[What you need to do]
When you reach the entries, transcribe each one exactly.

Source texts of formatted documents
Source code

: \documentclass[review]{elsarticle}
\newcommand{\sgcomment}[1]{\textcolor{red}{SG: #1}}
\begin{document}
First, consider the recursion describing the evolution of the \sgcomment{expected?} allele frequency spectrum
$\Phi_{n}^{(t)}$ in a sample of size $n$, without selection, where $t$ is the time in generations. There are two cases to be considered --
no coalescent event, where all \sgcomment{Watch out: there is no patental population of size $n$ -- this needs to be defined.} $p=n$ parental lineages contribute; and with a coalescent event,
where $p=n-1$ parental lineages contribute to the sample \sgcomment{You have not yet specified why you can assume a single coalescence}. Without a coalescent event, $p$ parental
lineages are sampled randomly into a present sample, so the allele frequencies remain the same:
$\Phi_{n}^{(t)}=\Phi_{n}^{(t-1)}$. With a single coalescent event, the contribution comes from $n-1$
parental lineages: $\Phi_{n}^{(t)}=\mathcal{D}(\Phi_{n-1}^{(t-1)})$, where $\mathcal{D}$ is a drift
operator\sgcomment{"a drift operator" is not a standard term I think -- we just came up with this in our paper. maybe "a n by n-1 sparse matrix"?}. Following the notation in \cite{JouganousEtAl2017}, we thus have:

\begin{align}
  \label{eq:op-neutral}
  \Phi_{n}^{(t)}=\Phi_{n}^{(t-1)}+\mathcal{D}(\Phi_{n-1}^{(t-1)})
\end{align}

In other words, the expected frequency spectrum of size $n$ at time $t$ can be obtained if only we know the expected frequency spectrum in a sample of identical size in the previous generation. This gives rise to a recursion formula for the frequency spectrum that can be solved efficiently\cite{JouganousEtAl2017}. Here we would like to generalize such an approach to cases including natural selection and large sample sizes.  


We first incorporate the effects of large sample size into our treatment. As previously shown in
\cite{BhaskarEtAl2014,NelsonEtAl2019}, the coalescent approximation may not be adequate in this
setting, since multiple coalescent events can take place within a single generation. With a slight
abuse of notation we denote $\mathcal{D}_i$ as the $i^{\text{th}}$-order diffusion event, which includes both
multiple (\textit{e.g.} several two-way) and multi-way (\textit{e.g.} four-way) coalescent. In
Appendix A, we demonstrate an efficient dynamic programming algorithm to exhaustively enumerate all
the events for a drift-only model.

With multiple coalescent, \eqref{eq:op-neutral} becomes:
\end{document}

[Solution below]
Source code

: \documentclass[review]{elsarticle}
\newcommand{\sgcomment}[1]{\textcolor{red}{SG: #1}}
\begin{document}
First, consider the recursion describing the evolution of the \sgcomment{expected?} allele frequency spectrum
$\Phi_{n}^{(t)}$ in a sample of size $n$, without selection, where $t$ is the time in generations. There are two cases to be considered --
no coalescent event, where all \sgcomment{Watch out: there is no patental population of size $n$ -- this needs to be defined.} $p=n$ parental lineages contribute; and with a coalescent event,
where $p=n-1$ parental lineages contribute to the sample \sgcomment{You have not yet specified why you can assume a single coalescence}. Without a coalescent event, $p$ parental
lineages are sampled randomly into a present sample, so the allele frequencies remain the same:
$\Phi_{n}^{(t)}=\Phi_{n}^{(t-1)}$. With a single coalescent event, the contribution comes from $n-1$
parental lineages: $\Phi_{n}^{(t)}=\mathcal{D}(\Phi_{n-1}^{(t-1)})$, where $\mathcal{D}$ is a drift
operator\sgcomment{"a drift operator" is not a standard term I think -- we just came up with this in our paper. maybe "a n by n-1 sparse matrix"?}. Following the notation in \cite{JouganousEtAl2017}, we thus have:

\begin{align}
  \label{eq:op-neutral}
  \Phi_{n}^{(t)}=\Phi_{n}^{(t-1)}+\mathcal{D}(\Phi_{n-1}^{(t-1)})
\end{align}

In other words, the expected frequency spectrum of size $n$ at time $t$ can be obtained if only we know the expected frequency spectrum in a sample of identical size in the previous generation. This gives rise to a recursion formula for the frequency spectrum that can be solved efficiently\cite{JouganousEtAl2017}. Here we would like to generalize such an approach to cases including natural selection and large sample sizes.  


We first incorporate the effects of large sample size into our treatment. As previously shown in
\cite{BhaskarEtAl2014,NelsonEtAl2019}, the coalescent approximation may not be adequate in this
setting, since multiple coalescent events can take place within a single generation. With a slight
abuse of notation we denote $\mathcal{D}_i$ as the $i^{\text{th}}$-order diffusion event, which includes both
multiple (\textit{e.g.} several two-way) and multi-way (\textit{e.g.} four-way) coalescent. In
Appendix A, we demonstrate an efficient dynamic programming algorithm to exhaustively enumerate all
the events for a drift-only model.

With multiple coalescent, \eqref{eq:op-neutral} becomes:
\end{document}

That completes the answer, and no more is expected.